Assignment
Copy from the first line below down to and including the line with "Interface & I/O". Skip the pictures.

Dataset entries:

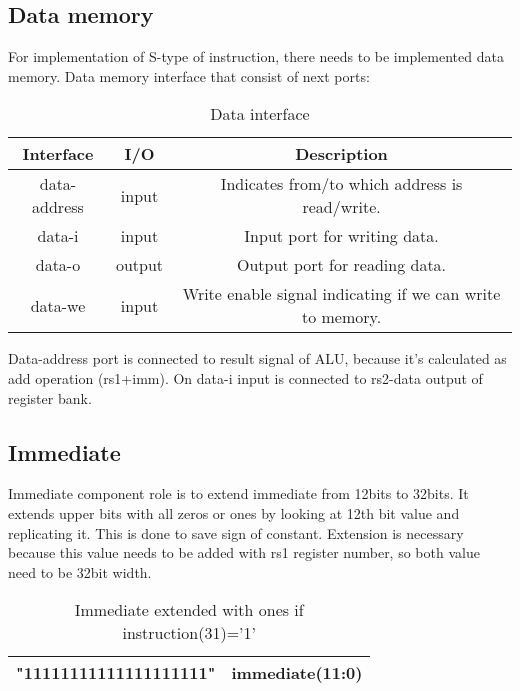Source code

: \documentclass{scrreprt}
\begin{document}
\subsection*{Data memory}
For implementation of S-type of instruction, there needs to be implemented data memory. 
Data memory interface that consist of next ports:
\begin{table}[ht]
        \centering
        \begin{tabular}{|c|c|c|} \hline 
             Interface & I/O & Description \\ \hline  
             data-address & input & Indicates from/to which address is read/write.  \\ \hline  
             data-i & input & Input port for writing data.  \\ \hline
             data-o & output & Output port for reading data. \\ \hline
             data-we & input & Write enable signal indicating if we can write to memory. \\ \hline
        \end{tabular}
        \caption{Data interface}
        \label{tab:Data interface}
    \end{table}
    \hfill \break
Data-address port is connected to result signal of ALU, because it's calculated as add operation (rs1+imm). On data-i input is connected to rs2-data output of register bank. 
\subsection*{Immediate}
Immediate component role is to extend immediate from 12bits to 32bits. It extends upper bits with all zeros or ones by looking at 12th bit value and replicating it. This is done to save sign of constant. Extension is necessary because this value needs to be added with rs1 register number, so both value need to be 32bit width.
\begin{table}[htb!]
        \centering
        \begin{tabular}{|c|c|} \hline 
             "11111111111111111111" & immediate(11:0)  \\ \hline  
        \end{tabular}
        \caption{Immediate extended with ones if instruction(31)='1'}
        \label{tab:Ones interface}
    \end{table}
\end{document}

Written response
Source code

: \documentclass{scrreprt}
\begin{document}
\subsection*{Data memory}
For implementation of S-type of instruction, there needs to be implemented data memory. 
Data memory interface that consist of next ports:
\begin{table}[ht]
        \centering
        \begin{tabular}{|c|c|c|} \hline 
             Interface & I/O & Description \\ \hline  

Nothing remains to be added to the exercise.